HOOD's 'Buy-Back-to-the-Future' Gambit: A $1.5B Bet Against Gravity After a 39% Faceplant
Robinhood's board, perhaps staring at a chart that looks more like a cliff dive, hit the big green "approve" button on March 24 for a fresh $1.5 billion share-repurchase program. This pumps an extra $1.1 billion of hopium into the buyback tank as the stock continues its not-so-graceful glide toward the 2026 support levels.
This latest capital-return cannonball follows a $1 billion buyback promise from May 2024 and another $500 million chaser added in April 2025. So far, the company has vacuumed up over 25 million Class A shares, paying an average of about $45 per pop, a price that probably looks like a distant dream from the current vantage point.
The new three-year buyback marathon is scheduled to start its laps in Q1 2026 and, in true corporate fashion, has no set finish line—because why commit to an end date when you can just keep throwing money at the problem?

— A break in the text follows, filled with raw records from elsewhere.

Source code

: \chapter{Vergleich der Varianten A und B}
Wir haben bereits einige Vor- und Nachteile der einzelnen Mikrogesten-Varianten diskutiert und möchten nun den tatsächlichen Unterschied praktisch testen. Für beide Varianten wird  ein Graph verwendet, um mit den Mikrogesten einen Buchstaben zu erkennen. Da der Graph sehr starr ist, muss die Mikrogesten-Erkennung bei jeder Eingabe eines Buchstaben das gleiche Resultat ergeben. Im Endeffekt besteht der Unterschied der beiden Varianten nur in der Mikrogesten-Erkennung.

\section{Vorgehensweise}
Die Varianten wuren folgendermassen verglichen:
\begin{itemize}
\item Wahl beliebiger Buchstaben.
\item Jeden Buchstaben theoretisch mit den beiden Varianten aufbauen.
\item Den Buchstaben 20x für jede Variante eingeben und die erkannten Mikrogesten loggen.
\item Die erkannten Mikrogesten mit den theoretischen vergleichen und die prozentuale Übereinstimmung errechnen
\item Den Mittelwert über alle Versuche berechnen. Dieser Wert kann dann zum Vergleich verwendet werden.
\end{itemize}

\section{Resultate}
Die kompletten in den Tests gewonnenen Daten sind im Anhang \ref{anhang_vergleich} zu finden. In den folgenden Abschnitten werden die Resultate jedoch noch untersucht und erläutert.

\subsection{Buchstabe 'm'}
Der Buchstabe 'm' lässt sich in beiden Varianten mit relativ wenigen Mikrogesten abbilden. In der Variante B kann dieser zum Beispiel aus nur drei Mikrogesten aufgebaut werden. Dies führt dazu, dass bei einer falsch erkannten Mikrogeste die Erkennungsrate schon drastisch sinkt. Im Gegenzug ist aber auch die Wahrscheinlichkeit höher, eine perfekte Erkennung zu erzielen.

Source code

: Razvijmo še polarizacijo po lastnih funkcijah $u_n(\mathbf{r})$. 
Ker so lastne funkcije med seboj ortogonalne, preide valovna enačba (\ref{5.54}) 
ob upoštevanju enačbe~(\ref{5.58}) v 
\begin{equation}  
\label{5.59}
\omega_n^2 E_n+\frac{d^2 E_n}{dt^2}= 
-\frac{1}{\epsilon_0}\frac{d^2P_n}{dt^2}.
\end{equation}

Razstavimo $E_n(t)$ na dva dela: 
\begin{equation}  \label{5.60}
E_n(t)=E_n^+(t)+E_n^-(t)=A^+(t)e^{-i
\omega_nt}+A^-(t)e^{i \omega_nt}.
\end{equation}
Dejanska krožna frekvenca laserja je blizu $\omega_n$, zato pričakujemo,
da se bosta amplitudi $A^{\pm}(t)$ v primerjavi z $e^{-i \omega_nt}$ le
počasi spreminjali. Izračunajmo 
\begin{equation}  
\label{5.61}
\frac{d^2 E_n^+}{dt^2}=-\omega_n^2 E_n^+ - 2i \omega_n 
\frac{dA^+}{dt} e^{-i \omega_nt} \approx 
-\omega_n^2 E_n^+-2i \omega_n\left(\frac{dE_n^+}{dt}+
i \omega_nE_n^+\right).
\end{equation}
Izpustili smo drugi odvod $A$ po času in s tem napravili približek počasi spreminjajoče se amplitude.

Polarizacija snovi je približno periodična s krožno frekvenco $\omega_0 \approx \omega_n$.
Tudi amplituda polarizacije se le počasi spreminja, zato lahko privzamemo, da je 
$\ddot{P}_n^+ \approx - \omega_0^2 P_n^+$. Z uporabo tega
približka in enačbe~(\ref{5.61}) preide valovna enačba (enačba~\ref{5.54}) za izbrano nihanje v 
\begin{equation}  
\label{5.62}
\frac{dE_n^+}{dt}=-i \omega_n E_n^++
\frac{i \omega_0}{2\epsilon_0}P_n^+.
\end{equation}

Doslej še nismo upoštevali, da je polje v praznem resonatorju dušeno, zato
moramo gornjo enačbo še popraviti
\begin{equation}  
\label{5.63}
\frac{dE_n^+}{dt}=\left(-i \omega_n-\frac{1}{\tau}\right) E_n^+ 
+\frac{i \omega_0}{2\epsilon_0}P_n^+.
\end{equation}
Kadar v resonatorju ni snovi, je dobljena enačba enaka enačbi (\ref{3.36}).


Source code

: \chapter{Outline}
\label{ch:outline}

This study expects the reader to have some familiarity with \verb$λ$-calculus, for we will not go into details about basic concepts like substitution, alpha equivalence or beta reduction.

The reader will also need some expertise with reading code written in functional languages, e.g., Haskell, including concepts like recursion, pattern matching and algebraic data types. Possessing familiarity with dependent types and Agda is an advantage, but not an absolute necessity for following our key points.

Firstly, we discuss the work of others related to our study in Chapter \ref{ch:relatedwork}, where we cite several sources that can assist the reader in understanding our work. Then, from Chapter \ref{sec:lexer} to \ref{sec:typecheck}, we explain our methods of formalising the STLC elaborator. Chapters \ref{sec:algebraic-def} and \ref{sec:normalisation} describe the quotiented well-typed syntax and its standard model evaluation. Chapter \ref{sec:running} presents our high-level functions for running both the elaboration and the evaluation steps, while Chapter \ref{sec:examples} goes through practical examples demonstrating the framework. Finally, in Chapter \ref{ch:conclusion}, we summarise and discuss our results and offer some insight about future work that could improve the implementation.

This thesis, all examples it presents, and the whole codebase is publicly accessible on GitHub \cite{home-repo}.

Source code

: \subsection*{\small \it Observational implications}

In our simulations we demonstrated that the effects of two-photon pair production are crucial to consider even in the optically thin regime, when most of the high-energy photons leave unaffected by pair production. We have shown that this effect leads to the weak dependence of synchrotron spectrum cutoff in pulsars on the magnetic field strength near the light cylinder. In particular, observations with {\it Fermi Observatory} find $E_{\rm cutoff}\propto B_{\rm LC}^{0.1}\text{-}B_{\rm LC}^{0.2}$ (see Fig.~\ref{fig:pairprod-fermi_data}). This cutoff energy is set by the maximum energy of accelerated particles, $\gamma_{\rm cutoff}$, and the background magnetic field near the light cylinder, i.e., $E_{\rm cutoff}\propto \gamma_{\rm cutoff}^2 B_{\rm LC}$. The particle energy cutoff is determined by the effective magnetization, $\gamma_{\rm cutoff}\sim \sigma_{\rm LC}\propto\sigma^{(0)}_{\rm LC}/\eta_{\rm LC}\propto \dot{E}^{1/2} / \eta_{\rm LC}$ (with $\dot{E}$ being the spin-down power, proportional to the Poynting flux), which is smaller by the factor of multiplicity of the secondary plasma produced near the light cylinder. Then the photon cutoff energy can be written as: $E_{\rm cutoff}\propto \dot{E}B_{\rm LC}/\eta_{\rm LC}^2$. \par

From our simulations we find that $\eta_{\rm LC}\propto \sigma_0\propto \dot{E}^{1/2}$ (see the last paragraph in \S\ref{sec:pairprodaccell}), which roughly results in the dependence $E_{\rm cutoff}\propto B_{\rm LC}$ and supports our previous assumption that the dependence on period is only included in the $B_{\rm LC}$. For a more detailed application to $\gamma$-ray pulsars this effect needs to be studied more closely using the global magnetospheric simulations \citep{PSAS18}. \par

CFO Shiv Verma, doing his best impression of a man standing calmly on a sinking ship, spun the authorization as a "vote of confidence" in the company's product roadmap and its skill at funneling cash back to shareholders. He boldly declared Robinhood “a generational company with a massive long‑term opportunity,” a phrase that usually precedes either a moonshot or a rug pull.
This aggressive repurchase strategy lands just as HOOD's stock price completes a spectacular round trip from glory to story. After peaking in October 2025, the shares have since surrendered more than 50% of their gains. For 2026 specifically, the token—sorry, stock—is down about 39%, currently changing hands for a cool $69, a number that ironically sums up the feeling of many bagholders.